Thanks guys. Got everything mixed up last night. Going to pick up some tannins today and add them in..


----------



## skramer (Jan 5, 2011)

Do I ever snap the lid on the bucket during fermenation or just cover with towel?


----------



## Brian (Jan 5, 2011)

skramer said:


> Do I ever snap the lid on the bucket during fermenation or just cover with towel?



Well there are two schools of thought on this. Some of us snap the lid down from the get go and some do not or just cover with a towel until the SG gets to about 1.010 both work it is just what you want. There is lots of dicussion on here about this subject..


----------



## Minnesotamaker (Jan 5, 2011)

I like the towel method. Easy access and free breathing.

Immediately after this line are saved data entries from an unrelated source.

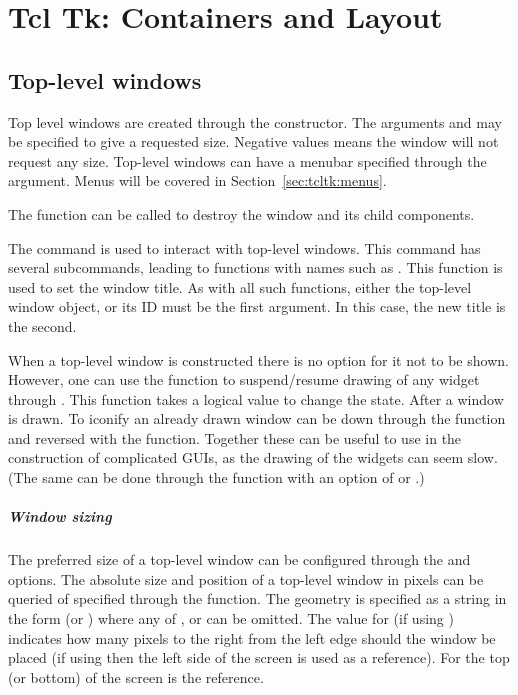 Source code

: \chapter{Tcl Tk: Containers and Layout}
\label{sec:tcltk:basic-containers}

\section{Top-level windows}
\label{sec:top-level-windows}

Top level windows are created through the 
constructor. The arguments  and  may be
specified to give a requested size. Negative values means the window
will not request any size. Top-level windows can have a menubar specified through the  argument. Menus will be covered
in Section~\ref{sec:tcltk:menus}.

The  function can be called to destroy the window
and its child components.

The \TK\/ command  is used to interact with top-level
windows. This command has several subcommands, leading to 
functions with names such as . This function is
used to set the window title. As with all such functions, either the
top-level window object, or its ID must be the first argument. In this
case, the new title is the second.

When a top-level window is constructed there is no option for it not
to be shown.  However, one can use the 
function to suspend/resume drawing of any widget through \TK. This
function takes a logical value to change the state. After a window is
drawn. To iconify an already drawn window can be down through the
 function and reversed with the
 function. Together these can be useful to
use in the construction of complicated GUIs, as the drawing of the
widgets can seem slow. (The same can be done through the
 function with an option of  or
.)
 
\paragraph{Window sizing}
The preferred size of a top-level window can be configured through the  and  options. The absolute size and position of a top-level window in pixels can be queried of specified through the 
function. The geometry is specified as a string in the form  (or \code{-}) where any of \code{=},  or  can be omitted. The value for  (if using \code{+})
indicates how many pixels to the right from the left edge should the window be
placed (if using \code{-} then the left side of the screen is used as
a reference). For  the top (or bottom) of the screen is the reference.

I go to airlock when I transfer to the carboy.


----------



## abefroman (Jan 5, 2011)

You probably want to leave the lid on loose, or use the towel, for this I'm using the towel, for wine, I leave the lid on loose.


----------



## skramer (Jan 6, 2011)

Well pitch my slurry last night. Snapped the lid on tight. Had a little bubbles this morning. But now I loosened the lid.. Hope she takes off.


----------



## Arne (Jan 6, 2011)

Keep it warm and keep it stirred up. It likes oxygen. Arne.


----------



## skramer (Jan 7, 2011)

Well she's going strong.. I'm happy!!


----------



## abefroman (Jan 7, 2011)

skramer said:


> Well she's going strong.. I'm happy!!



Cool!

Hoping mine takes off, I only had very few bubbles if I look very closely, this was after 24 hours, I just whipped some more O2 in.


----------



## skramer (Jan 7, 2011)

abefroman said:


> Cool!
> 
> Hoping mine takes off, I only had very few bubbles if I look very closely, this was after 24 hours, I just whipped some more O2 in.



Going to check the SG and Whip it after work.. First time since it got going. Lid is on loose.


----------



## skramer (Jan 10, 2011)

1.020 sg.. added the rest of the juice, energizer, nutrience. It's fermenting like crazy.. I look and listen to it all the time..


----------